Gumstix Launches an Adapter to Pack Raspberry Pi's New Compute Module 4 Into Older Carrier Boards

Part of a new family of carrier boards, the Uprev adapter turns the CM4 into a drop-in upgrade — and comes with an optional Edge TPU.

Embedded compute specialist Gumstix has become the first out of the gate with a solution to the newly-launched Raspberry Pi Compute Module's biggest drawback: Its inability to be installed as a drop-in upgrade for earlier Compute Module carrier boards.

Launched this morning, the Raspberry Pi Compute Module 4 family brings the high-performance system-on-chip at the heart of the Raspberry Pi 4 Model B single-board computer to a system-on-module format — but it does so with a new form factor, meaning it's not compatible with carrier boards designed for the Compute Module 3+ and earlier.
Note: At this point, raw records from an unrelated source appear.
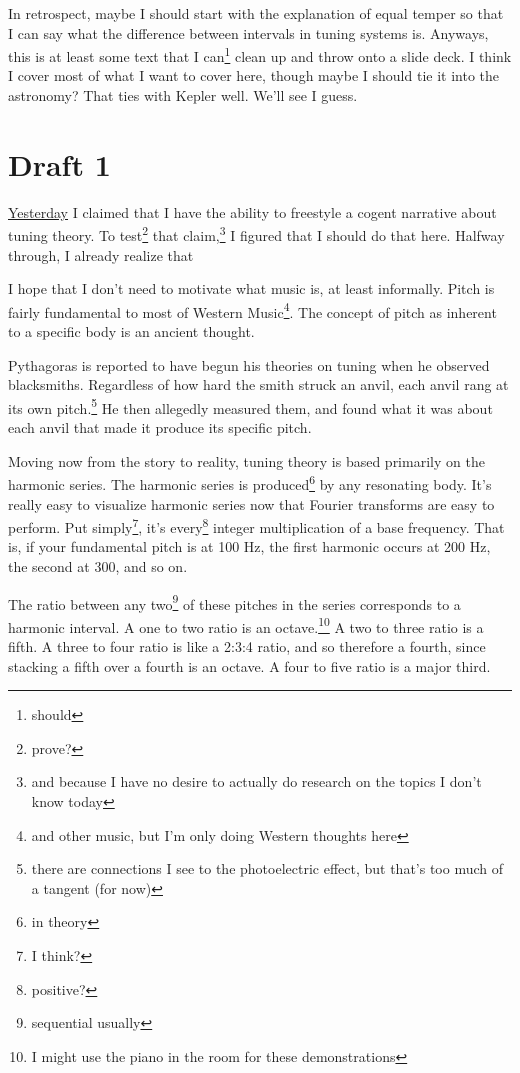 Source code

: \documentclass[12pt]{article}[titlepage]
\newcommand{\1}{\={a}}
\newcommand{\2}{\={e}}
\newcommand{\3}{\={\i}}
\newcommand{\4}{\=o}
\newcommand{\5}{\=u}
\newcommand{\6}{\={A}}
\renewcommand{\,}{\textsuperscript{,}}
\begin{document}
In retrospect, maybe I should start with the explanation of equal temper so that I can say what the difference between intervals in tuning systems is.
Anyways, this is at least some text that I can\footnote{should} clean up and throw onto a slide deck.
I think I cover most of what I want to cover here, though maybe I should tie it into the astronomy?
That ties with Kepler well.
We'll see I guess.

\section{Draft 1}
\href{talk-planning-1.html}{Yesterday} I claimed that I have the ability to freestyle a cogent narrative about tuning theory.
To test\footnote{prove?} that claim,\footnote{and because I have no desire to actually do research on the topics I don't know today} I figured that I should do that here.
Halfway through, I already realize that 

I hope that I don't need to motivate what music is, at least informally.
Pitch is fairly fundamental to most of Western Music\footnote{and other music, but I'm only doing Western thoughts here}.
The concept of pitch as inherent to a specific body is an ancient thought.

Pythagoras is reported to have begun his theories on tuning when he observed blacksmiths.
Regardless of how hard the smith struck an anvil, each anvil rang at its own pitch.\footnote{there are connections I see to the photoelectric effect, but that's too much of a tangent (for now)}
He then allegedly measured them, and found what it was about each anvil that made it produce its specific pitch.

Moving now from the story to reality, tuning theory is based primarily on the harmonic series.
The harmonic series is produced\footnote{in theory} by any resonating body.
It's really easy to visualize harmonic series now that Fourier transforms are easy to perform.
Put simply\footnote{I think?}, it's every\footnote{positive?} integer multiplication of a base frequency.
That is, if your fundamental pitch is at 100 Hz, the first harmonic occurs at 200 Hz, the second at 300, and so on.

The ratio between any two\footnote{sequential usually} of these pitches in the series corresponds to a harmonic interval.
A one to two ratio is an octave.\footnote{I might use the piano in the room for these demonstrations}
A two to three ratio is a fifth.
A three to four ratio is like a 2:3:4 ratio, and so therefore a fourth, since stacking a fifth over a fourth is an octave.
A four to five ratio is a major third.
\end{document}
Gumstix' solution: The Raspberry Pi CM4 Uprev, an adapter board which hosts a Raspberry Pi Compute Module 4 of any type and breaks its two 100-pin high-density connectors out onto a 200-pin SODIMM edge connector compatible with the old Compute Module pin-out. While the adapter doesn't allow for use of the newly-exposed PCI Express connectivity, it should — space allowing — provide a means to upgrade the performance of older Compute Module-powered designs without needing to replace the carrier board.

Interestingly, Gumstix has also announced a second model which adds a Google Coral Edge TPU coprocessor, putting the Compute Module 4 head-to-head with Google's Coral Dev Board Mini — and still offering the same backwards compatibility with earlier Compute Module carrier boards as its non-AI variant.

CNX Software, which brought our attention to the new range, has also highlighted other Compute Module 4 carrier boards from Gumstix, including an alternative to the official Raspberry Pi IO Board, a small-format breakout designed for robotics application, a smart camera board with Power over Ethernet (PoE) support and an Edge TPU coprocessor, and drone-centric carrier board which includes both an Edge TPU and an STM32H7 microcontroller compatible with the Pixhawk flight management unit standard.

Full details on all the boards, which start at $30 for the basic Uprev adapter, can be found on the Gumstix website.